A capilaridade da sua influência cultural tem sido de tal monta que encontrou formas expressivas no terreno da religião, em geral refratárias ao mercado, como se nota na Teologia da Prosperidade que viceja em cultos pentecostais. Mais recentemente, o processo de irradiação de sua influência encontrou uma forma nova de massificação com o fenômeno do empreendedorismo, para cuja sustentação concorrem políticas públicas estatais e ações da vida associativa empresarial, para não falar no papel das mídias que o estimulam.

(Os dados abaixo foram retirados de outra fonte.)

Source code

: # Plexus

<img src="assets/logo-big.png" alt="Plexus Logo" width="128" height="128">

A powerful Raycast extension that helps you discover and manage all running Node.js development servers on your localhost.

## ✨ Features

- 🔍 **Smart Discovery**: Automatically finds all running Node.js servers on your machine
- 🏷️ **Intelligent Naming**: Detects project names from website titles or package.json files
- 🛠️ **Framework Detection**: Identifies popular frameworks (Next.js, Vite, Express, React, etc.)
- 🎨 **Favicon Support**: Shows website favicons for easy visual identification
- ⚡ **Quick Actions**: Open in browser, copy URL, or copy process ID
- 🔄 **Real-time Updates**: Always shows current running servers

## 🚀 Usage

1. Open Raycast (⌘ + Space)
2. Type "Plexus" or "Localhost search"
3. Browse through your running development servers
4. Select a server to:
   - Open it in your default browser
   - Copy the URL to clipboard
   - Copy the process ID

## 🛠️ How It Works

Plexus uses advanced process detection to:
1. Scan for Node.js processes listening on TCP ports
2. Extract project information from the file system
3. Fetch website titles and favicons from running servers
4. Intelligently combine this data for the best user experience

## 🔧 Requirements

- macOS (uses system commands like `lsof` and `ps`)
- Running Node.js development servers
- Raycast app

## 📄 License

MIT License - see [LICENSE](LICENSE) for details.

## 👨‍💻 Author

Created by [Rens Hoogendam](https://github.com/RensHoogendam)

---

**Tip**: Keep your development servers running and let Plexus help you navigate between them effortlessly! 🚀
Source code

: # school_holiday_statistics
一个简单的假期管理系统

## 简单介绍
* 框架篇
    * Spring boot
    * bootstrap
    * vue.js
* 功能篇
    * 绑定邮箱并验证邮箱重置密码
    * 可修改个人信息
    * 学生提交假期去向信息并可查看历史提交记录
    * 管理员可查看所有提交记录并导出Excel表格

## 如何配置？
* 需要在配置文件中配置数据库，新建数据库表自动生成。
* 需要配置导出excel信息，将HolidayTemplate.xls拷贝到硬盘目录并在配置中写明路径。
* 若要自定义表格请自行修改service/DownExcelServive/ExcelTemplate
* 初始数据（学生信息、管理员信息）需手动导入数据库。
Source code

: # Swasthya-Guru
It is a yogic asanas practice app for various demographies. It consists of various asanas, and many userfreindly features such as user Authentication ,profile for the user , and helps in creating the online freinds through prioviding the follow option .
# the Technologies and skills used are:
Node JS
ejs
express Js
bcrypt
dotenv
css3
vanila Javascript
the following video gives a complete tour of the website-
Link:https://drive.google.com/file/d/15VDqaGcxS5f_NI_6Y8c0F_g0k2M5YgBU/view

Nosso observador a esta altura se volta para a dimensão da sociedade civil e se aturde com a multiplicidade de suas ricas formas. Confronta-se com um sindicalismo pujante, dotado de mídia própria e equipamentos sofisticados, com um associativismo empresarial robusto à frente do Sistema S e seus cursos de formação de mão de obra especializada. Ao deitar os olhos para a vida popular, tem diante de si uma malha incontável de associações de bairro, a organização do carnaval e seus milhares de dirigentes e operadores sociais - a trama densa da esfera pública dos seres subalternos. Nas grandes corporações profissionais reitera-se o cenário, a que não falta a SBPC com o núcleo Ciência Hoje dedicado à divulgação científica e à massificação da ciência para um público juvenil.
Nosso observador se confunde. O que falta para que este país dê certo, se conta com Estado, mercado e sociedade civil como dimensões fortes e bem aparelhadas? A resposta não está à mão, mas ele se esforça e descobre: falta a política como atividade aberta à prática de todos, que, aqui, se tornou atividade sob monopólio dos dirigentes do poder político, apenas ele dotado de autonomia para pensar e agir, vício antigo também instalado no nosso DNA. Talvez por isso, ao contrário do Chile, que acaba de renovar suas lideranças políticas a partir de movimentos sociais recentes, aqui, onde esses movimentos foram de maior porte, não há muito o que esperar das jornadas de junho.